Task item
Copy every line of the data that contains the string "processor".

::: Extracted material :::

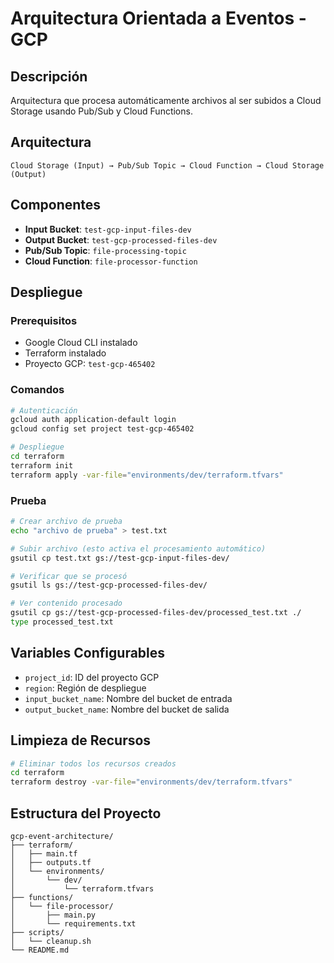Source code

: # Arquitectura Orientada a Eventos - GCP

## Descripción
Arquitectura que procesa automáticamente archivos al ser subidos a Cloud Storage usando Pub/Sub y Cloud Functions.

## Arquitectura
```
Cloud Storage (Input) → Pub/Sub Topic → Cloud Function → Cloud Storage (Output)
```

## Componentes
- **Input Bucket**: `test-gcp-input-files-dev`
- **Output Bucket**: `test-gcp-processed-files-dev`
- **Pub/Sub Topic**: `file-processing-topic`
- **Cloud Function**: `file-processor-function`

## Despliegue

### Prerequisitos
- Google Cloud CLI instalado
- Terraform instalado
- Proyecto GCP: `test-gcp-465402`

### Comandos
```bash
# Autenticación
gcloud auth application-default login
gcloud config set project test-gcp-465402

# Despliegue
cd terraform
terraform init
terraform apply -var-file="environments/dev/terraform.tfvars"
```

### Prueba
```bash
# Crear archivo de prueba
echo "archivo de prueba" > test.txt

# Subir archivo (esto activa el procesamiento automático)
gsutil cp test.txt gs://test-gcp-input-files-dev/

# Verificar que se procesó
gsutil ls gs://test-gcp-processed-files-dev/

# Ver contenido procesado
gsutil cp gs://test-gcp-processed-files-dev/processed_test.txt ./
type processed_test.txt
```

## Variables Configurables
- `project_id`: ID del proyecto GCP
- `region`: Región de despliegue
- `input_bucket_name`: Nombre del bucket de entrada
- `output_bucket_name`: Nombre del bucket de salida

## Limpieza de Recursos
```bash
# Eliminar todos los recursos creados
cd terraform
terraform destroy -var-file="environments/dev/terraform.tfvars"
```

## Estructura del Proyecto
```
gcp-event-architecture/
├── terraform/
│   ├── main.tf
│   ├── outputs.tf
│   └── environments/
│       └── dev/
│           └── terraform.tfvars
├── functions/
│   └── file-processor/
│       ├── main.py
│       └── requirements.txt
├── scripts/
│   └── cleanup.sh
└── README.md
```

:::
::: Extracted material :::

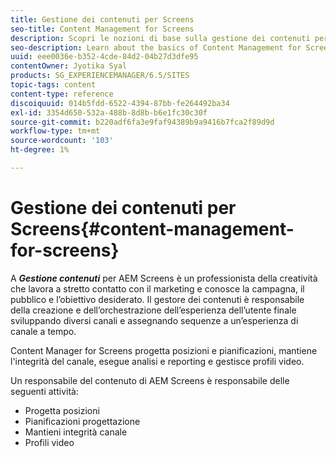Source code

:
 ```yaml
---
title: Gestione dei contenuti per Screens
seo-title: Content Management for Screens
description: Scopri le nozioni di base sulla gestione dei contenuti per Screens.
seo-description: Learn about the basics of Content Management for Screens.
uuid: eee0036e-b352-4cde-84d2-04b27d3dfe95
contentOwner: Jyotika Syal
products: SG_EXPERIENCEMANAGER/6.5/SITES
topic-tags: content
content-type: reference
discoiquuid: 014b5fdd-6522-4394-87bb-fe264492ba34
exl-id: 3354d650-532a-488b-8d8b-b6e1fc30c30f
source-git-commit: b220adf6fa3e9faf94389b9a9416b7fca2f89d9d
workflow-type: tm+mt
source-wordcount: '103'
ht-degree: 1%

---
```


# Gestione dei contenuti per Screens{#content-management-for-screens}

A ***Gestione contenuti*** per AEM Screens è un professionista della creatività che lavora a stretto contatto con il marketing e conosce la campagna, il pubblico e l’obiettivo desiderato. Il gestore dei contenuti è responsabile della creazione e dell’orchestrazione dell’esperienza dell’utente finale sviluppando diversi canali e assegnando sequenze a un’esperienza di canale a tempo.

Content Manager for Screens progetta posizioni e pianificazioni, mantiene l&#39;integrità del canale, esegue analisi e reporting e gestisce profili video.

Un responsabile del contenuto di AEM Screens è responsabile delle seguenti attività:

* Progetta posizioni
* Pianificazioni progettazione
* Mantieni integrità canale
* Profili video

:::
::: Extracted material :::

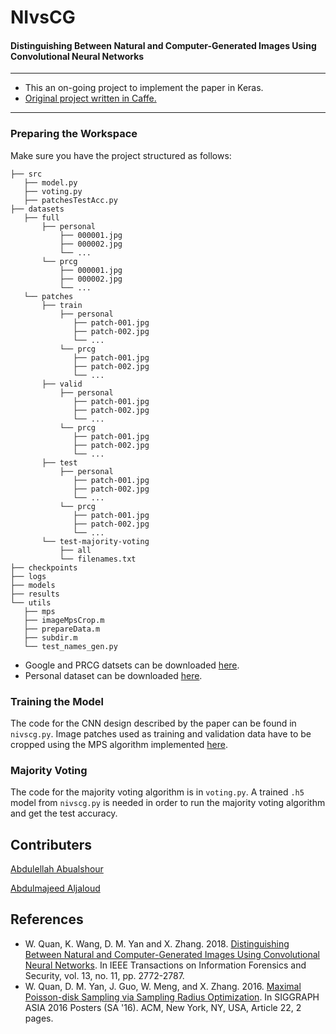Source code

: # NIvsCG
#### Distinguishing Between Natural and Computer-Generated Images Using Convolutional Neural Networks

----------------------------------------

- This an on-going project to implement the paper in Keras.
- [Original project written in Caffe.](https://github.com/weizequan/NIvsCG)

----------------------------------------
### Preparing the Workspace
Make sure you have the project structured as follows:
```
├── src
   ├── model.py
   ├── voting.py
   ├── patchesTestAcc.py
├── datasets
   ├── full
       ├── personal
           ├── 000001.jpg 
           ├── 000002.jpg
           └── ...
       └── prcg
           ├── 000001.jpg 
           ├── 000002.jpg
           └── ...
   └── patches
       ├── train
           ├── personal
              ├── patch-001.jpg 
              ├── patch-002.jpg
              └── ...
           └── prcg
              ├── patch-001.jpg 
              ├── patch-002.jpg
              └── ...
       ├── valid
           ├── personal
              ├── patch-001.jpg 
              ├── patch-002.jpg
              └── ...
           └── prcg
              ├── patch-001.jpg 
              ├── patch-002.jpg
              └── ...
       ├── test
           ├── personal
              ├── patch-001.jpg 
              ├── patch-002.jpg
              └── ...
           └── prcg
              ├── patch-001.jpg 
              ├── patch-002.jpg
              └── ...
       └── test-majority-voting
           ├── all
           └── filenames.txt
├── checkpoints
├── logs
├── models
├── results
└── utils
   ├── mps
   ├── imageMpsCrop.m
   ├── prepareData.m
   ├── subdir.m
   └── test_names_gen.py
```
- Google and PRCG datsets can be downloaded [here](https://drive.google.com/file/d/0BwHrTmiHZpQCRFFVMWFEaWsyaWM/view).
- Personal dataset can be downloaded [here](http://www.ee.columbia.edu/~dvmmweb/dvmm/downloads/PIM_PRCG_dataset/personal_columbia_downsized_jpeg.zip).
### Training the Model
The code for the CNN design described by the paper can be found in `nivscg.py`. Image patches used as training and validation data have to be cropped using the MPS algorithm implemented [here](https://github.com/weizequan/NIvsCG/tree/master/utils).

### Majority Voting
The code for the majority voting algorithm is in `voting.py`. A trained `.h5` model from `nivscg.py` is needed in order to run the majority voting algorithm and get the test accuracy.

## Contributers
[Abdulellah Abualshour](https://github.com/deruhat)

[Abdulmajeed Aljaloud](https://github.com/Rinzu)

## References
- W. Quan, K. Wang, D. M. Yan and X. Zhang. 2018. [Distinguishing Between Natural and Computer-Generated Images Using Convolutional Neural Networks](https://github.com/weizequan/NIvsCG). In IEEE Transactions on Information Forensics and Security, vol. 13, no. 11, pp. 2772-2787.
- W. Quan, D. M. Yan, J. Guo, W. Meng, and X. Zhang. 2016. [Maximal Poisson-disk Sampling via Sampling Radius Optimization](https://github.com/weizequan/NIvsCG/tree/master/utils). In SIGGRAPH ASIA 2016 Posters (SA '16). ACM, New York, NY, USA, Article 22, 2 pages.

:::

Task result
- **Cloud Function**: `file-processor-function`
│   └── file-processor/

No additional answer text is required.